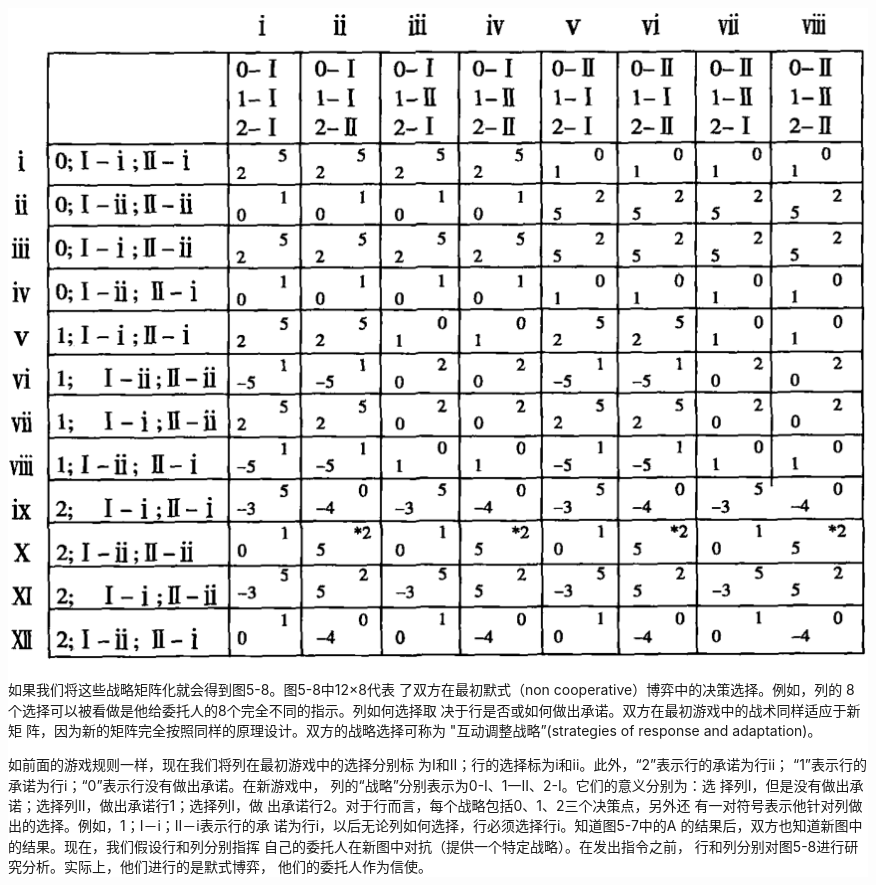 ![图 5-8](images/p5-8.png)

  如果我们将这些战略矩阵化就会得到图5-8。图5-8中12×8代表
了双方在最初默式（non cooperative）博弈中的决策选择。例如，列的 8
个选择可以被看做是他给委托人的8个完全不同的指示。列如何选择取
决于行是否或如何做出承诺。双方在最初游戏中的战术同样适应于新矩
阵，因为新的矩阵完全按照同样的原理设计。双方的战略选择可称为
"互动调整战略”(strategies of response and adaptation)。

  如前面的游戏规则一样，现在我们将列在最初游戏中的选择分别标
为I和II；行的选择标为i和ii。此外，“2”表示行的承诺为行ii；
“1”表示行的承诺为行i；“0”表示行没有做出承诺。在新游戏中，
列的“战略”分别表示为0-I、1一II、2-I。它们的意义分别为：选
择列I，但是没有做出承诺；选择列II，做出承诺行1；选择列I，做
出承诺行2。对于行而言，每个战略包括0、1、2三个决策点，另外还
有一对符号表示他针对列做出的选择。例如，1；I－i；II－i表示行的承
诺为行i，以后无论列如何选择，行必须选择行i。知道图5-7中的A
的结果后，双方也知道新图中的结果。现在，我们假设行和列分别指挥
自己的委托人在新图中对抗（提供一个特定战略）。在发出指令之前，
行和列分别对图5-8进行研究分析。实际上，他们进行的是默式博弈，
他们的委托人作为信使。
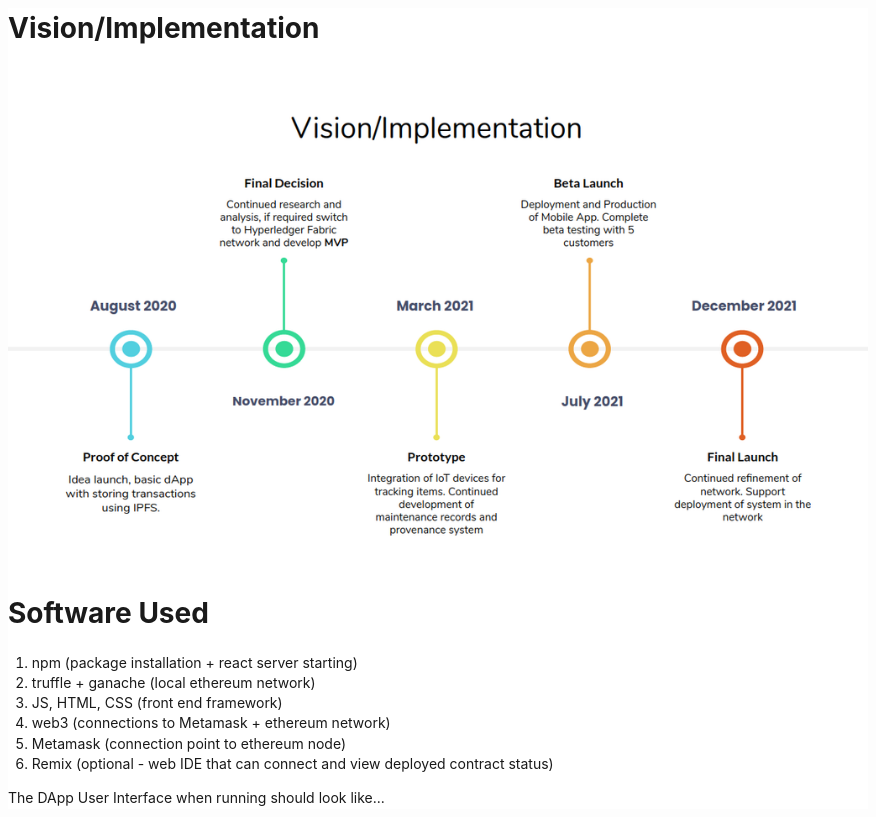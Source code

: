 # Vision/Implementation

![](images/vision.png)

# Software Used

1. npm (package installation + react server starting)
2. truffle + ganache (local ethereum network)
3. JS, HTML, CSS (front end framework)
4. web3 (connections to Metamask + ethereum network)
5. Metamask (connection point to ethereum node)
6. Remix (optional - web IDE that can connect and view deployed contract status)

The DApp User Interface when running should look like...
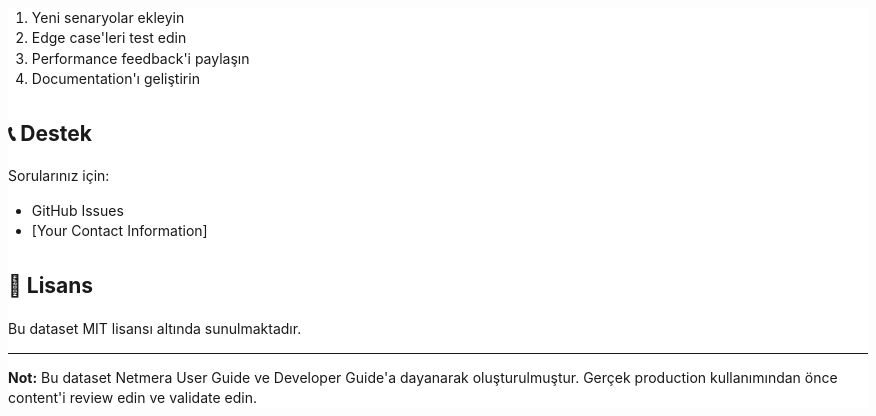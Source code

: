 1. Yeni senaryolar ekleyin
2. Edge case'leri test edin
3. Performance feedback'i paylaşın
4. Documentation'ı geliştirin

## 📞 Destek

Sorularınız için:
- GitHub Issues
- [Your Contact Information]

## 📄 Lisans

Bu dataset MIT lisansı altında sunulmaktadır.

---

**Not:** Bu dataset Netmera User Guide ve Developer Guide'a dayanarak oluşturulmuştur. Gerçek production kullanımından önce content'i review edin ve validate edin.
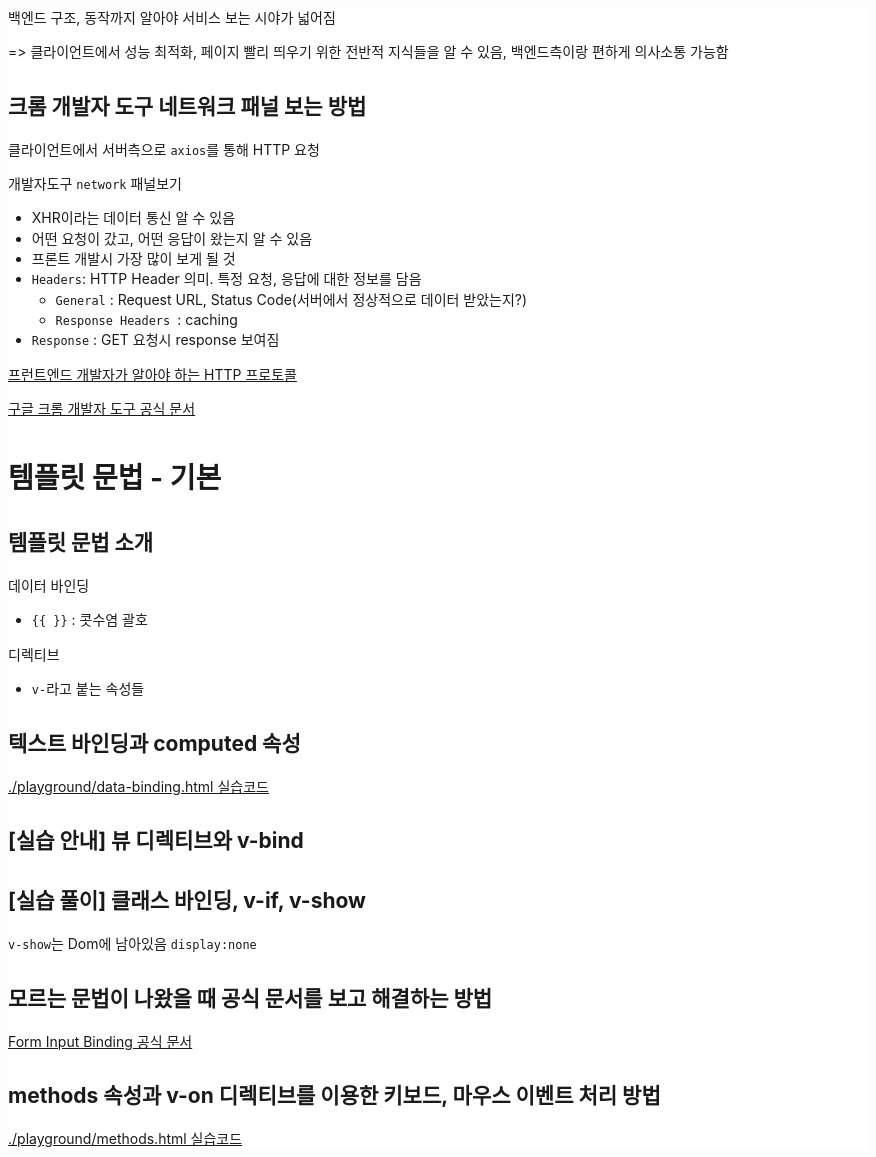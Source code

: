 백엔드 구조, 동작까지 알아야 서비스 보는 시야가 넓어짐

=> 클라이언트에서 성능 최적화, 페이지 빨리 띄우기 위한 전반적 지식들을 알 수 있음, 백엔드측이랑 편하게 의사소통 가능함

## 크롬 개발자 도구 네트워크 패널 보는 방법

클라이언트에서 서버측으로 `axios`를 통해 HTTP 요청

개발자도구 `network` 패널보기

- XHR이라는 데이터 통신 알 수 있음
- 어떤 요청이 갔고, 어떤 응답이 왔는지 알 수 있음
- 프론트 개발시 가장 많이 보게 될 것
- `Headers`: HTTP Header 의미. 특정 요청, 응답에 대한 정보를 담음
  - `General` : Request URL, Status Code(서버에서 정상적으로 데이터 받았는지?)
  - `Response Headers `: caching
- `Response` : GET 요청시 response 보여짐

[프런트엔드 개발자가 알아야 하는 HTTP 프로토콜](https://joshua1988.github.io/web-development/http-part1/)

[구글 크롬 개발자 도구 공식 문서](https://developers.google.com/web/tools/chrome-devtools/)

# 템플릿 문법 - 기본

## 템플릿 문법 소개

데이터 바인딩 

- `{{ }}` : 콧수염 괄호

디렉티브 

- `v-`라고 붙는 속성들

## 텍스트 바인딩과 computed 속성

[./playground/data-binding.html 실습코드](./playground/data-binding.html)

## [실습 안내] 뷰 디렉티브와 v-bind

## [실습 풀이] 클래스 바인딩, v-if, v-show

`v-show`는 Dom에 남아있음 `display:none`

## 모르는 문법이 나왔을 때 공식 문서를 보고 해결하는 방법

[Form Input Binding 공식 문서](https://vuejs.org/v2/guide/forms.html#ad)

## methods 속성과 v-on 디렉티브를 이용한 키보드, 마우스 이벤트 처리 방법

[./playground/methods.html 실습코드](./playground/methods.html)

**ASSIGNMENT**
Every line above that contains the word "Metamask" should be reported.

**WORKED SOLUTION**
4. web3 (connections to Metamask + ethereum network)
5. Metamask (connection point to ethereum node)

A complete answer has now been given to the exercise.